Here's what you need to stay 'Well on the Way'

Expert tips on emotional and spiritual health

I’ve been a Christian for almost five decades (eek!) and a clinical psychologist for three. And you accumulate some tricks for emotional and spiritual health in that time – some understanding, some experience, some insights.

In the same way that we attend to our physical health with some simple principles – regular exercise, a balanced diet, doctor visits when needed – and our spiritual health – taking solo time for Bible reading and prayer, being involved in a church, reaching out to serve and speak about Jesus – there are parallel principles that apply to our emotional health.

Eternity is giving me an opportunity to share some of the very practical tips and principles that I have learnt over my three decades of work as a Christian clinical psychologist in this new series called ‘Well on the Way’. And I am excited! This stuff really matters and it can make a difference in your life.

We have an extraordinary message; an extraordinary Person to introduce to our friends and neighbours.

As followers of Jesus, we have work to do. We have an extraordinary message; an extraordinary Person to introduce to our friends and neighbours. As a teenager, an idea was planted in my head that I continue to find helpful. The reason we aren’t zapped back to heaven when we are converted is that God has two fundamental roles for us to play on this earth. The first is telling others about him and serving in his name. The second is that our growth and change, our transformation into the likeness of Jesus, brings glory and honour to him. They are two big topics but they keep life in perspective.

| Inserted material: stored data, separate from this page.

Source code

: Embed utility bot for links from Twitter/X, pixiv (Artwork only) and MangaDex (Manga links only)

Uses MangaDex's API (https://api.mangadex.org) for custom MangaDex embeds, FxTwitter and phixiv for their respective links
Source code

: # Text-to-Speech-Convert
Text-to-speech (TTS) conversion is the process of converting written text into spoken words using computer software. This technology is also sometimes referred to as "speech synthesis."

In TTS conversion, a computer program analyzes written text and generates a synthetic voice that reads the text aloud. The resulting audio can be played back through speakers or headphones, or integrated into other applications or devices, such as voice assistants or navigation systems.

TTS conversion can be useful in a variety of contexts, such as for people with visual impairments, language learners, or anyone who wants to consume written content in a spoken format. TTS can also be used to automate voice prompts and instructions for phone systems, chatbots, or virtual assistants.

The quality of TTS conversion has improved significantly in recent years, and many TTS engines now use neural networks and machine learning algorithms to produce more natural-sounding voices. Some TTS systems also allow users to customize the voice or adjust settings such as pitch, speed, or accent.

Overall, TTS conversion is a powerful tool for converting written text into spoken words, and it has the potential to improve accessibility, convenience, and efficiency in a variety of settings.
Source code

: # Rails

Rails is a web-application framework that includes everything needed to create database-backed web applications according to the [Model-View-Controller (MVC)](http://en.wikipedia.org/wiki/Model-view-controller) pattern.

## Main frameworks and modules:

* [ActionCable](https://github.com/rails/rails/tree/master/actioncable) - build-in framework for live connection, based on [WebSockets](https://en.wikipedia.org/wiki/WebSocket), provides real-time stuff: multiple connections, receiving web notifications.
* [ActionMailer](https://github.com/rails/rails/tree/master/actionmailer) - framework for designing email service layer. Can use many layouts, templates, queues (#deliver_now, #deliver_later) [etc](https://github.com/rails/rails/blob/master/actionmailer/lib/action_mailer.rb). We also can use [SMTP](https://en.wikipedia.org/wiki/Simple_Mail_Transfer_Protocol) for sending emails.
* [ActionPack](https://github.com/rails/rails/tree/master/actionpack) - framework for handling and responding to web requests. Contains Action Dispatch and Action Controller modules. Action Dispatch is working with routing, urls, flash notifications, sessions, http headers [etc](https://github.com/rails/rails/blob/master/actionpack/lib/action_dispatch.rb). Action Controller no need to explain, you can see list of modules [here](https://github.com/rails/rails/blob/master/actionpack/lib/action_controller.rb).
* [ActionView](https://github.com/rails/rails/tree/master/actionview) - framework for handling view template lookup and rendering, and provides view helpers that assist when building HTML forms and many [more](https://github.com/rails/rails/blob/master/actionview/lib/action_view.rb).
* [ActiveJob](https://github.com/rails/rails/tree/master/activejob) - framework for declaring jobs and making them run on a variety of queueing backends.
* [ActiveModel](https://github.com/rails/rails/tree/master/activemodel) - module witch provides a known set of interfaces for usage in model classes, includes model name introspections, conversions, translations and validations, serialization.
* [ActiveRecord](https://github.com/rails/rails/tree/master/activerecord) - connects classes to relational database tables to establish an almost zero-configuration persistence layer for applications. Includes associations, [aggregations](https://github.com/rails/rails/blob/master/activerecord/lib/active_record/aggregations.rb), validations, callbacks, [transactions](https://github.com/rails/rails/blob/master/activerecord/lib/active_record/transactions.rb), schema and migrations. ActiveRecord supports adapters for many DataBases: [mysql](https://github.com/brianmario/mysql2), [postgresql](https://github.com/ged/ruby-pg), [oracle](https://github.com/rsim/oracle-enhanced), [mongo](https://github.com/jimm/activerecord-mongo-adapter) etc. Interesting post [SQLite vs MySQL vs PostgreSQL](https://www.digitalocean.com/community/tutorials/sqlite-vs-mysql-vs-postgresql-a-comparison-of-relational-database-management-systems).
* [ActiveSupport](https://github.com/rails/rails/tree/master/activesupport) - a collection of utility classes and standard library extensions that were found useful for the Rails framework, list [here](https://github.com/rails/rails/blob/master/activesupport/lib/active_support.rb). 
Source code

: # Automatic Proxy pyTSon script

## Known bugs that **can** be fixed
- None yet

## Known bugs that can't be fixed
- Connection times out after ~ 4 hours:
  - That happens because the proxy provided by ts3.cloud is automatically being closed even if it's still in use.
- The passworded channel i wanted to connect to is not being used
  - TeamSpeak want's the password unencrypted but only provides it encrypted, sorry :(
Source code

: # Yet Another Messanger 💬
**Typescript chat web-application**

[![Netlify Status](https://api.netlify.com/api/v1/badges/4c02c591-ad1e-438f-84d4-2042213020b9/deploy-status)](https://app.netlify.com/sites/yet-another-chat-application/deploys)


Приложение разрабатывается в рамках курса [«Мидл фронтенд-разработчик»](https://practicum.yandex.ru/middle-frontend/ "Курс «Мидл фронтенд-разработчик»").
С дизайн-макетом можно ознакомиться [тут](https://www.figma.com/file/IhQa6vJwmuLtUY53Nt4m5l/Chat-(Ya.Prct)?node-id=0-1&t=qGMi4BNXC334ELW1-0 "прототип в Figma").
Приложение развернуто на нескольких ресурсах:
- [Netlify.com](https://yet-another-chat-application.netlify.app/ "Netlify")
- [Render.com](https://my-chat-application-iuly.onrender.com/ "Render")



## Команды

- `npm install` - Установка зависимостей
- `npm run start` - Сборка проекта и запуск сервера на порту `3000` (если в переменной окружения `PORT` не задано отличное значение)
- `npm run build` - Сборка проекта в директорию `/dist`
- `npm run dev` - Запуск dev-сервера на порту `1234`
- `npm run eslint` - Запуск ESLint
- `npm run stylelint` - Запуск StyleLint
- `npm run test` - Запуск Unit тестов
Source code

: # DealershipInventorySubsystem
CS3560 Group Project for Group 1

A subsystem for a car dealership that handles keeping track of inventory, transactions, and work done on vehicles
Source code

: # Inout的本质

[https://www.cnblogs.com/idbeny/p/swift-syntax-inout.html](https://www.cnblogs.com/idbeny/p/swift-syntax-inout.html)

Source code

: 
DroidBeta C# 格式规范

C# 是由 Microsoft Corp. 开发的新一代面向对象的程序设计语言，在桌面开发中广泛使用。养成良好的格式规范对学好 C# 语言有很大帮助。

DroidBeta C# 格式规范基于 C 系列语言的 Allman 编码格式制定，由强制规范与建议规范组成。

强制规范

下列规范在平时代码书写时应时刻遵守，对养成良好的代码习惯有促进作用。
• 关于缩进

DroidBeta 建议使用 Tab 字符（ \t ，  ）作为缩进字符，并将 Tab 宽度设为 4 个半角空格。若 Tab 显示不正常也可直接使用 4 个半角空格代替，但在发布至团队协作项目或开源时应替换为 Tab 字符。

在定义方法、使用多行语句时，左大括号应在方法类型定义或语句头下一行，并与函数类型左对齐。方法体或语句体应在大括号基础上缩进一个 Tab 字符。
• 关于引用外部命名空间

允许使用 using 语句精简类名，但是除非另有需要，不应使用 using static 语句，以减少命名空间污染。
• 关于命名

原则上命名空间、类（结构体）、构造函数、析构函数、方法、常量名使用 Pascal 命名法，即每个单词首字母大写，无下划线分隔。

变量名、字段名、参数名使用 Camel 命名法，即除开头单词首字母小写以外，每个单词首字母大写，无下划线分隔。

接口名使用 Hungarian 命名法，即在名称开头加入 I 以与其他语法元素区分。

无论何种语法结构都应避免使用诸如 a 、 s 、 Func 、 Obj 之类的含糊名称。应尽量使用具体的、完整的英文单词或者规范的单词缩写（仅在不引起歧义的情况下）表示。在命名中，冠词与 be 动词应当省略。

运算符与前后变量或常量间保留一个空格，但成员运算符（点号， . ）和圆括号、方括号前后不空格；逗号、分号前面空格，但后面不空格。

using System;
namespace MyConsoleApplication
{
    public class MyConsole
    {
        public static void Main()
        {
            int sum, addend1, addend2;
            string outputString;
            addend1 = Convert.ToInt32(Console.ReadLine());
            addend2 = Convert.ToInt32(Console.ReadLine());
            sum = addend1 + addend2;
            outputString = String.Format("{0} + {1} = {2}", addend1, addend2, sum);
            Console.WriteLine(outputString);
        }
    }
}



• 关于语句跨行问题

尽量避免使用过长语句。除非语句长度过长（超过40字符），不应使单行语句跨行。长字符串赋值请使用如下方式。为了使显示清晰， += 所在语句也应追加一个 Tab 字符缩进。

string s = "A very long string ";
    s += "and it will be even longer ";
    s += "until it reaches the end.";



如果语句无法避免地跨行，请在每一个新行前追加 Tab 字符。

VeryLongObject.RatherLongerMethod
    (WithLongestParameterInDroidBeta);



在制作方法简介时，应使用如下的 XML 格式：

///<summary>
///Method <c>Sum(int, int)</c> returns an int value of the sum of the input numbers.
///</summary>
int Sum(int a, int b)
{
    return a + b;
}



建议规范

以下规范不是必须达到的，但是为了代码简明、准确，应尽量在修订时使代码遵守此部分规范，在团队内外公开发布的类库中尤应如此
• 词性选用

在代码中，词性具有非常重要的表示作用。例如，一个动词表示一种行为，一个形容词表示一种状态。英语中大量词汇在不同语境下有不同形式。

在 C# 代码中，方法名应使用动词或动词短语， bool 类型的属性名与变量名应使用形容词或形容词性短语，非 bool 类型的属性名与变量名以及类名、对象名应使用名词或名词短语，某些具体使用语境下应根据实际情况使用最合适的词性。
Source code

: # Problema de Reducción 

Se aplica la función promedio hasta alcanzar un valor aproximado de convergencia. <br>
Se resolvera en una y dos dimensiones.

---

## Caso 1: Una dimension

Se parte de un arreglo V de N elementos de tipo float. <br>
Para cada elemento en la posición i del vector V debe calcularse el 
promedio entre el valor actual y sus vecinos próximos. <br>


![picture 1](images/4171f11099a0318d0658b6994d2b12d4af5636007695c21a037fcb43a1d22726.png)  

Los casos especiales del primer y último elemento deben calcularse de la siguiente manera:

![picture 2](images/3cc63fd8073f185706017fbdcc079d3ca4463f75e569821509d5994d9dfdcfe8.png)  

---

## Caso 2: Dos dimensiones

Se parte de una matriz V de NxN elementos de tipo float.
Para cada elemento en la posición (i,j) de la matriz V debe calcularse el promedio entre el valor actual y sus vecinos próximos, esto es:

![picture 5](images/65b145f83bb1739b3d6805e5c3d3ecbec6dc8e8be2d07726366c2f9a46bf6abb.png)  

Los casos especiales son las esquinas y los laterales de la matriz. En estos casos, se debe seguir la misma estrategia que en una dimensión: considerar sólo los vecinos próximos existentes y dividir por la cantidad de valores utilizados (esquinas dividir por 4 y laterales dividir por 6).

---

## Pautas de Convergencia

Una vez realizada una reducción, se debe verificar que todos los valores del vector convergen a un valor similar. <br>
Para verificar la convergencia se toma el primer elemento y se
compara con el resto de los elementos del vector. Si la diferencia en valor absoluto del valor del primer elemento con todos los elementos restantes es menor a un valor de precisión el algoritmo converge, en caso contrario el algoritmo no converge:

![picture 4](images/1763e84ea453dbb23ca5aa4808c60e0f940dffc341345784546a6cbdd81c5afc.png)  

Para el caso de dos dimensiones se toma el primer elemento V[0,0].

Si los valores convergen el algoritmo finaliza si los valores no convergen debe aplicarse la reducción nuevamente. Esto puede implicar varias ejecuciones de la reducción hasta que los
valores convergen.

They keep the hard stuff in perspective too. The suffering, the conflict, the pain – it actually has a purpose. God can bring purpose out of it. He is using it.

I know I walk a fine line here and that some readers will have been through unimaginable hardship and heartache, but it is a fundamental Christian idea, that our suffering is not meaningless. As Tim Keller writes (in Walking with God through Pain and Suffering) suffering is not optional on this planet, but it has the capacity to make you or break you, as a person and as a Christian.  It will harden your heart to him or soften it.

And I don’t have to tell you that good emotional health will make all of this easier. Good emotional health will allow you to function, to cope with whatever life serves up, to keep perspective and to stay on track; to stay ‘well on the way’.

We have to find skills to cope, ideas to guide us through and back to God, our one constant source of bread and water and love and life.

My intention is to share, not only some insights from my work as a Christian clinical psychologist, some of the relevant research and lots of Biblical principles, but also some bits from my own life. As that will keep it real! I turned 60 this year and have two of our three adult children living under our roof. My husband got a cancer diagnosis last year, so we are on that journey, of chemo, scans, doctors, prayer, unknowns … but none of that changes any of the above! It just makes it more honest. We are on our own emotional roller-coaster and leaning into the skills and strategies that we have learned, in a whole new way.

Because it is a battle, it’s spiritual warfare until we finally get Home, and there is nothing Satan likes more than to immobilise and paralyse servants of the King with cords of emotional dysfunction – crippling anxiety, desperate depression, relentless conflict, tortured addictions, crushing trauma, miserable marriages, grief and loss and pain.

We have to find skills to cope, ideas to guide us through and back to God, our one constant source of bread and water and love and life. So, stay tuned for more of this Well on the Way series! My hope and prayer is that this series will be really useful, practical, accessible, relevant, biblical and applicable, with ideas and strategies to equip and empower us to stay as healthy as we can on this all-important journey called life.